Павел помогал подняться ему, а он хихикал:
— Это бес мне лужицу подсудобил. Чтоб не чесал языком зря!
«Весь бок в грязи, а хохочет! — подумал Павел, поймал себя на мысли, что ни разу не слышал от Константина матерного иль черного бранного слова; сам уличил себя в сквернословии: — Видать, грязные больные слова из больной души рвутся».
Константин оправил свое длинное платье, перекрестился:
— Грязь обсохнет, очистится… Ночь-то какая, Паша! Светло повсюду. Христос воскресе!
— Воистину воскресе!
Череп сидел на скамейке перед домом, грелся на весеннем солнышке, смолил табачок, щурился словно сытый кот…
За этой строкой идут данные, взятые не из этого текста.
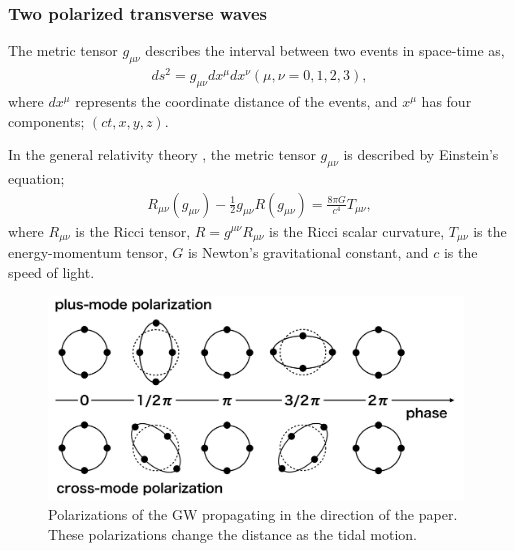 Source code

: \subsubsection{Two polarized transverse waves}
The metric tensor $g_{\mu\nu}$ describes the interval between two events in space-time as, 
\begin{eqnarray}
  d s^{2}=g_{\mu \nu} d x^{\mu} d x^{\nu} (\mu,\nu = 0,1,2,3),
\end{eqnarray}
where $dx^{\mu}$ represents the coordinate distance of the events, and $x^{\mu}$ has four components; $(ct,x,y,z)$.

In the general relativity theory \cite{einstein1916vd}, the metric tensor $g_{\mu\nu}$ is described by Einstein's equation;
\begin{eqnarray}
  R_{\mu \nu}\left(g_{\mu \nu}\right)-\frac{1}{2} g_{\mu \nu} R\left(g_{\mu \nu}\right)=\frac{8 \pi G}{c^{4}} T_{\mu \nu},
\end{eqnarray}
where $R_{\mu\nu}$ is the Ricci tensor, $R=g^{\mu \nu} R_{\mu \nu}$ is the Ricci scalar curvature, $T_{\mu\nu}$ is the energy-momentum tensor, $G$ is Newton's gravitational constant, and $c$ is the speed of light.

\begin{figure}[t]
  \begin{center}   
    \includegraphics[width=11.0cm]{./img_chap1/img131.png}
    \caption{Polarizations of the GW propagating in the direction of the paper. These polarizations change the distance as the tidal motion. }\label{img:img131}
  \end{center}
\end{figure}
— О! Костя попок, мохнатый лобок! — живо приветствовал он вышедшего на крыльцо Константина.
— Христос воскресе, Николай Семенович!
— Уж две тыщи годов у вас, у попов, всё «воскресе»! Проку только для русского мужика нету.
— Что так? — огорчился Константин.
— Да вот так-то так! — Череп жестоко размазал каблуком по земле окурок, неспроста размазал: в последнее время немало людей — даже бабы для своих мужиков — собирали окурки; на «сигаретные талоны» курева мужикам не хватало, а Черепу было жутко противно, когда кто-то склонялся за чинарем; сам он зазорной участи избежал: Серафима — торговый работник, ей перепадало побольше, чем на талонную отмерку. Череп поднял на Константина лукавый взгляд: — Был я как-то в одном монастыре, названье не помню, в Крыму. Так там возле церкви — кладбище. Всё богачи да вельможи лежат. Ни один простой солдат или крестьянин не положен. Вот потому попов в народе не особо и почитают. Церковь русские любят, а попа нет… Поп к богачу нос тянет. Нынешние попы жулье взялись обслуживать.
Константин вздохнул:
— Поп в алтаре служит, да не в алтаре живет. Соблазна вокруг много.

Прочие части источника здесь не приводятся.